Ces paroles de Thérèse, dites avec une tristesse tranquille, irritèrent Laurent. — Ainsi, reprit-il en se levant, vous me méprisez ?

— Non, répondit-elle en lui tendant la main, je vous plains !

Et Laurent vit deux grosses larmes couler lentement sur les joues de Thérèse.

Ces larmes amenèrent en lui une réaction violente : un déluge de pleurs inonda son visage, et, se jetant aux genoux de Thérèse, non pas comme un amant qui se déclare, mais comme un enfant qui se confesse : — Ah ! ma pauvre chère amie ! s’écria-t-il en lui prenant les mains, vous avez raison de me plaindre, car j’en ai besoin ! Je suis malheureux, voyez-vous, si malheureux que j’ai honte de le dire ! Ce je ne sais quoi que j’ai dans la poitrine à la place du cœur crie sans cesse après je ne sais quoi, et moi, je ne sais que lui donner pour l’apaiser.
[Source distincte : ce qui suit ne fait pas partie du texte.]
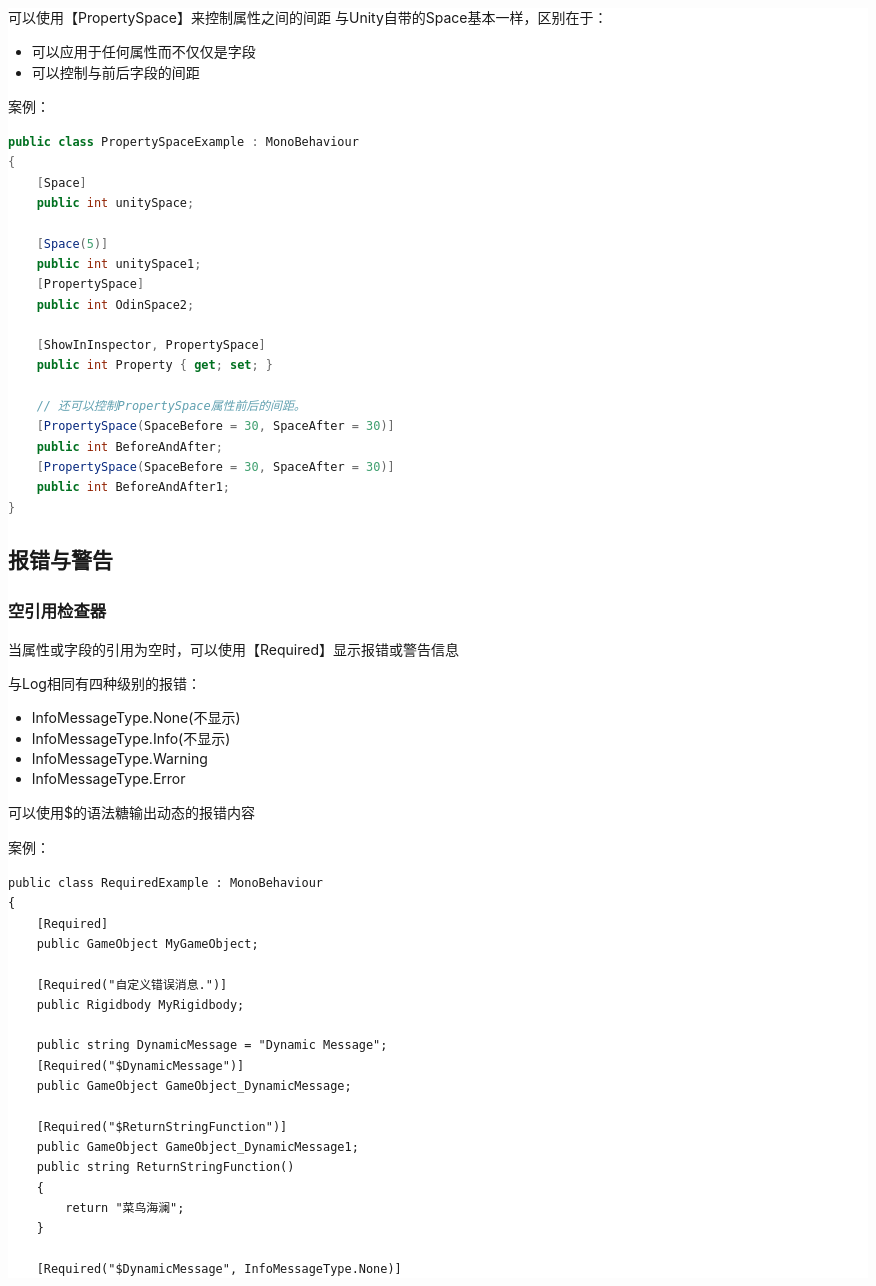 可以使用【PropertySpace】来控制属性之间的间距
与Unity自带的Space基本一样，区别在于：

- 可以应用于任何属性而不仅仅是字段
- 可以控制与前后字段的间距

案例：
```c#
public class PropertySpaceExample : MonoBehaviour
{
    [Space]
    public int unitySpace;

    [Space(5)]
    public int unitySpace1;
    [PropertySpace]
    public int OdinSpace2;

    [ShowInInspector, PropertySpace]
    public int Property { get; set; }

    // 还可以控制PropertySpace属性前后的间距。
    [PropertySpace(SpaceBefore = 30, SpaceAfter = 30)]
    public int BeforeAndAfter;
    [PropertySpace(SpaceBefore = 30, SpaceAfter = 30)]
    public int BeforeAndAfter1;
}
```

## 报错与警告

### 空引用检查器

当属性或字段的引用为空时，可以使用【Required】显示报错或警告信息

与Log相同有四种级别的报错：

- InfoMessageType.None(不显示)
- InfoMessageType.Info(不显示)
- InfoMessageType.Warning
- InfoMessageType.Error

可以使用$的语法糖输出动态的报错内容

案例：

```
public class RequiredExample : MonoBehaviour
{
    [Required]
    public GameObject MyGameObject;

    [Required("自定义错误消息.")]
    public Rigidbody MyRigidbody;

    public string DynamicMessage = "Dynamic Message";
    [Required("$DynamicMessage")]
    public GameObject GameObject_DynamicMessage;

    [Required("$ReturnStringFunction")]
    public GameObject GameObject_DynamicMessage1;
    public string ReturnStringFunction()
    {
        return "菜鸟海澜";
    }

    [Required("$DynamicMessage", InfoMessageType.None)]
```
J’aime Dieu, et je ne crois pas en lui. J’aime toutes les femmes, et je les méprise toutes ! Je peux vous dire cela, à vous qui êtes mon camarade et mon ami ! Je me surprends parfois prêt à idolâtrer une courtisane, tandis qu’auprès d’un ange je serais peut-être plus froid qu’un marbre. Tout est dérangé dans mes notions, tout est peut-être dévié dans mes instincts. Si je vous disais que je ne trouve déjà plus d’idées riantes dans le vin ! Oui, j’ai l’ivresse triste, à ce qu’il paraît, et on m’a dit qu’avant-hier, dans cette débauche à Montmorency, j’avais déclamé des choses tragiques avec une emphase aussi effrayante que ridicule. Que voulez-vous donc que je devienne, Thérèse, si vous n’avez pas pitié de moi ?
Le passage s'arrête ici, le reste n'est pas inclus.